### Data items
=== Begin Enclosure ===
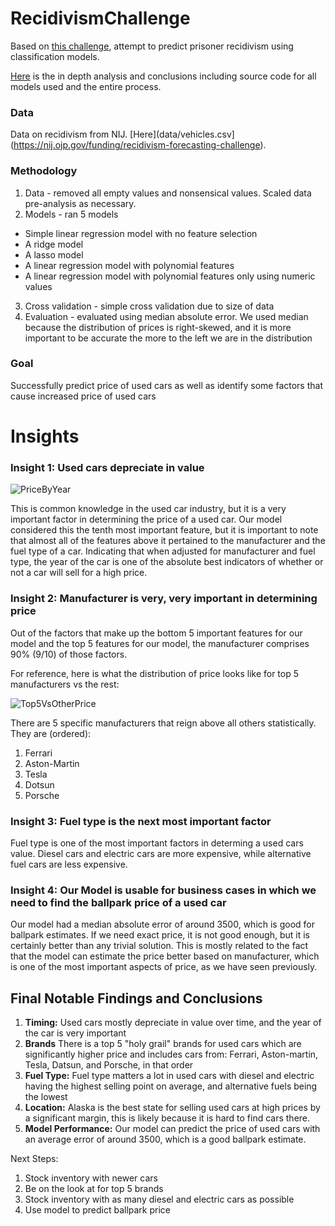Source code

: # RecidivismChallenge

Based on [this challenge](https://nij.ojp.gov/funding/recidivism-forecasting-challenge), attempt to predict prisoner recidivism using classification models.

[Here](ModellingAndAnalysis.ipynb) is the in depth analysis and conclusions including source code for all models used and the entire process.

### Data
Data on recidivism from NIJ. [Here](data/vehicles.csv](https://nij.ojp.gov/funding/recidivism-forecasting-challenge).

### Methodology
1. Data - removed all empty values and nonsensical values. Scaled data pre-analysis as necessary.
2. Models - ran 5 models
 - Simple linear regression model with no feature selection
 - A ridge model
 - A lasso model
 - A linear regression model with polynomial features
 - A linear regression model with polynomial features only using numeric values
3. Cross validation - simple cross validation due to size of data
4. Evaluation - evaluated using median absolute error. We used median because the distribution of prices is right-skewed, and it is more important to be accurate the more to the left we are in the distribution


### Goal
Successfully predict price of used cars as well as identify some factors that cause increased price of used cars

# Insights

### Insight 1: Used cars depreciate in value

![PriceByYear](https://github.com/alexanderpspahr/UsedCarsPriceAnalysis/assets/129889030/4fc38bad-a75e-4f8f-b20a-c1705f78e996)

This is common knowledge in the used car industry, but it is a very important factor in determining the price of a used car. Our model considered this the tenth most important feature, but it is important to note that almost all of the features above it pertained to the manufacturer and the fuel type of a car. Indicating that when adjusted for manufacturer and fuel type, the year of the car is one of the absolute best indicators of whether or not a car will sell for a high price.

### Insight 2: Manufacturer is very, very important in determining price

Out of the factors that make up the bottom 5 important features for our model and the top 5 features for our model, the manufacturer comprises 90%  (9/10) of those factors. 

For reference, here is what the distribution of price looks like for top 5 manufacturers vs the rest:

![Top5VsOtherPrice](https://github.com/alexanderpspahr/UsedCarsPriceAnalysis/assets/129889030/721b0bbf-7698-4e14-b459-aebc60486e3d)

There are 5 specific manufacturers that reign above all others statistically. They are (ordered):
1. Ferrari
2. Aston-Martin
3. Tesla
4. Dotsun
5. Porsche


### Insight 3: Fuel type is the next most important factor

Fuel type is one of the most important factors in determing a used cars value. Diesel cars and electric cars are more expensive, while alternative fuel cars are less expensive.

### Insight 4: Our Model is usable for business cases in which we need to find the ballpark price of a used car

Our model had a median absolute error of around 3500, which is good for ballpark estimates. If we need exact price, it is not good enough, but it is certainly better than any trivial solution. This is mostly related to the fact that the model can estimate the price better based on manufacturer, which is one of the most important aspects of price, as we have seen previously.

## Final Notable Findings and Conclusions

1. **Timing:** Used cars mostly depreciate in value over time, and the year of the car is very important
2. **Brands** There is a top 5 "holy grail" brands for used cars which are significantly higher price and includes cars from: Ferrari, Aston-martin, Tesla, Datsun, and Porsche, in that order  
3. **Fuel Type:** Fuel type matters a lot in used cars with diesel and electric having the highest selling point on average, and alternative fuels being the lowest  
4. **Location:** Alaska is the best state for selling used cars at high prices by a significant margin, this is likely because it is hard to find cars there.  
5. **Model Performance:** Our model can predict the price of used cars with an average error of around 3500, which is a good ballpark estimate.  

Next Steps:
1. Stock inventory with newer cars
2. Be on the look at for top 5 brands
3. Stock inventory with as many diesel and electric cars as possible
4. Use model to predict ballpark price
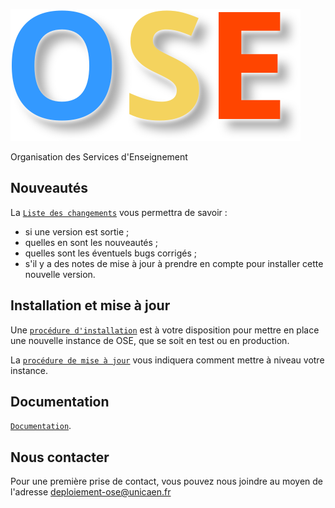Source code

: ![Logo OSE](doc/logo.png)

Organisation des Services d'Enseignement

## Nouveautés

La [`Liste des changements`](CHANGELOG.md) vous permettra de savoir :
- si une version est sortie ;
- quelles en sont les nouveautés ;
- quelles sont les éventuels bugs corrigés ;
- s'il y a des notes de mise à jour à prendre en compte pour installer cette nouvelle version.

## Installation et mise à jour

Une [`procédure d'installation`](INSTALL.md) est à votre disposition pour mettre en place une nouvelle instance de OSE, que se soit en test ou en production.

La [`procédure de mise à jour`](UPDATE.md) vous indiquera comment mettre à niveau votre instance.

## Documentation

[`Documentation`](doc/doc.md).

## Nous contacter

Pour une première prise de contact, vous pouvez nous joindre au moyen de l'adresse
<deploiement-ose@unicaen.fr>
=== End Enclosure ===
### What you need to do
Given the records above, reproduce precisely and only the lines between the line holding "- Simple linear" and the line holding "### Insight 2: Manufacturer", inclusive.

### Reply to the task
 - Simple linear regression model with no feature selection
 - A ridge model
 - A lasso model
 - A linear regression model with polynomial features
 - A linear regression model with polynomial features only using numeric values
3. Cross validation - simple cross validation due to size of data
4. Evaluation - evaluated using median absolute error. We used median because the distribution of prices is right-skewed, and it is more important to be accurate the more to the left we are in the distribution


### Goal
Successfully predict price of used cars as well as identify some factors that cause increased price of used cars

# Insights

### Insight 1: Used cars depreciate in value

![PriceByYear](https://github.com/alexanderpspahr/UsedCarsPriceAnalysis/assets/129889030/4fc38bad-a75e-4f8f-b20a-c1705f78e996)

This is common knowledge in the used car industry, but it is a very important factor in determining the price of a used car. Our model considered this the tenth most important feature, but it is important to note that almost all of the features above it pertained to the manufacturer and the fuel type of a car. Indicating that when adjusted for manufacturer and fuel type, the year of the car is one of the absolute best indicators of whether or not a car will sell for a high price.

### Insight 2: Manufacturer is very, very important in determining price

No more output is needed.